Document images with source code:
————
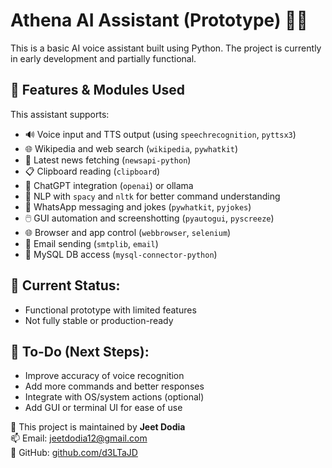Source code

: # Athena AI Assistant (Prototype) 🎤🤖

This is a basic AI voice assistant built using Python. The project is currently in early development and partially functional.


## 🧠 Features & Modules Used

This assistant supports:

- 🔊 Voice input and TTS output (using `speechrecognition`, `pyttsx3`)
- 🌐 Wikipedia and web search (`wikipedia`, `pywhatkit`)
- 📰 Latest news fetching (`newsapi-python`)
- 📋 Clipboard reading (`clipboard`)
- 🤖 ChatGPT integration (`openai`) or ollama
- 🧠 NLP with `spacy` and `nltk` for better command understanding
- 💬 WhatsApp messaging and jokes (`pywhatkit`, `pyjokes`)
- 🖱️ GUI automation and screenshotting (`pyautogui`, `pyscreeze`)
- 🌐 Browser and app control (`webbrowser`, `selenium`)
- 📨 Email sending (`smtplib`, `email`)
- 💾 MySQL DB access (`mysql-connector-python`)

## 🚧 Current Status:
- Functional prototype with limited features  
- Not fully stable or production-ready

## 📌 To-Do (Next Steps):
- Improve accuracy of voice recognition  
- Add more commands and better responses  
- Integrate with OS/system actions (optional)  
- Add GUI or terminal UI for ease of use


📁 This project is maintained by **Jeet Dodia**  
📫 Email: jeetdodia12@gmail.com  
🔗 GitHub: [github.com/d3LTaJD](https://github.com/d3LTaJD)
————
Starting from the line holding "- 🤖 ChatGPT", restate the remaining lines of the data word for word, including the last.

- 🤖 ChatGPT integration (`openai`) or ollama
- 🧠 NLP with `spacy` and `nltk` for better command understanding
- 💬 WhatsApp messaging and jokes (`pywhatkit`, `pyjokes`)
- 🖱️ GUI automation and screenshotting (`pyautogui`, `pyscreeze`)
- 🌐 Browser and app control (`webbrowser`, `selenium`)
- 📨 Email sending (`smtplib`, `email`)
- 💾 MySQL DB access (`mysql-connector-python`)

## 🚧 Current Status:
- Functional prototype with limited features  
- Not fully stable or production-ready

## 📌 To-Do (Next Steps):
- Improve accuracy of voice recognition  
- Add more commands and better responses  
- Integrate with OS/system actions (optional)  
- Add GUI or terminal UI for ease of use


📁 This project is maintained by **Jeet Dodia**  
📫 Email: jeetdodia12@gmail.com  
🔗 GitHub: [github.com/d3LTaJD](https://github.com/d3LTaJD)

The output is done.